Mechanically, Skitt is a priest mystic who worships Weydan, god of discovery, exploration, and freedom. He has the xenodruid connection and knowledge of a variety of living things. His favourite spells are charm person, life bubble, and mystic cure, while his favourite zero-level spells are ghost sound, stabilize, telekinetic projectile, and token spell. Although Skitt carries a survival knife and a laser pistol, he much prefers to use telekinetic projectile to throw things around with his mind — always being sure to point his many hands at his enemies like guns and shout ‘PEW PEW PEW!’ at them. Skitt is my eight-year-old son’s character.

Yes, you read that right. My family of four made three operatives for an adventure path. All the characters are small and dextrous, and none of them are physically strong. Far from a balanced party, I know. But, you know what we’re good at? Skills! Haha.

Dead Suns Crew 2
Our heroes are ready to begin their journey!

The Dead Suns Adventure Path begins with Incident at Absalom Station.
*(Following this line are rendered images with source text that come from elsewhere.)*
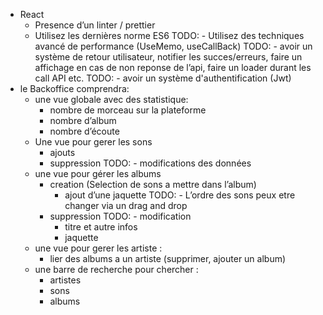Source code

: - React
    - Presence d’un linter / prettier
    - Utilisez les dernières norme ES6
  TODO:  - Utilisez des techniques avancé de performance (UseMemo, useCallBack)
  TODO:  - avoir un système de retour utilisateur, notifier les succes/erreurs, faire un affichage en cas de non reponse de l’api, faire un loader durant les call API etc.
  TODO:  - avoir un système d'authentification (Jwt)
- le Backoffice comprendra:
    - une vue globale avec des statistique:
        - nombre de morceau sur la plateforme
        - nombre d’album
        - nombre d’écoute
    - Une vue pour gerer les sons
        - ajouts
        - suppression
    TODO:    - modifications des données
    - une vue pour gérer les albums
        - creation (Selection de sons a mettre dans l’album)
            - ajout d’une jaquette
        TODO:    - L’ordre des sons peux etre changer via un drag and drop
        - suppression
    TODO:    - modification
            - titre et autre infos
            - jaquette
    - une vue pour gerer les artiste :
        - lier des albums a un artiste (supprimer, ajouter un album)
    - une barre de recherche pour chercher :
        - artistes
        - sons
        - albums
The PCs have just arrived on the station to meet with a dwarf by the name of Durovar Kreel, who is supposed to be their contact in the Starfinder Society. Unfortunately, he dies in the first scene and it’s up to the PCs to work with the Starfinder Society to solve his murder. This leads the PCs to joining the Starfinder Society, and sets in motion a series of events that will take them farther and farther away from their home in order to save the Pact Worlds.

When my family started playing this adventure path we were already playing in the Starfinder Society, and didn’t want our AP characters to be doing the same thing. So, we decided to make a few changes. Although the AP itself and its characters would remain the same, the organization we work for would have a different name and purpose. It’s name?

That’s a story for another time!

We’ll be back later this week with our first campaign update for Dead Suns: Busted Up Dreams! See you then!

Jessica

 

Dead Suns Pawn Collection and a Trip Down Memory Lane…

Dead Suns Pawn CollectionWell would you look at this lovely package that arrived in the mail?!

Gorgeous!

I’m a huge fan of Paizo’s Pawn Collections, but it’s been ages since I’ve got my hands on a new set. Today that changes! It’s time to crack open Starfinder: Dead Suns Pawn Collection!

The Dead Suns Pawn Collection contains over a hundred pawns that include allies, enemies, monsters, and starships. The minis in this set are highly versatile, and definitely going to see some heavy use even after the campaign is over.

 

There’s a lot of awesome pawns in this collection, so narrowing down our favourites was tricky! Our favourite medium figures are the dwarf, Durovar Kreel, and the Downside Kings thugs. Both are incredibly versatile, easy to use, and look awesome. Our favourite large pawns are the whiskered renkroda, Ilthisarian, Gatecrasher, and scavenger slime. Why? They look like nothing else I own. Of the big pawns, I like the sky fisher a lot, while for ships I like the Crypt Warden, a ‘Batplane’-like Eoxian ship, and the Barrow Catacomb, which looks fierce!

Favourites

Now, I know what you’re thinking. Why Dead Suns? It’s been out a while now. Surely I’d rather have Against the Aeon Throne or Alien Archive 2?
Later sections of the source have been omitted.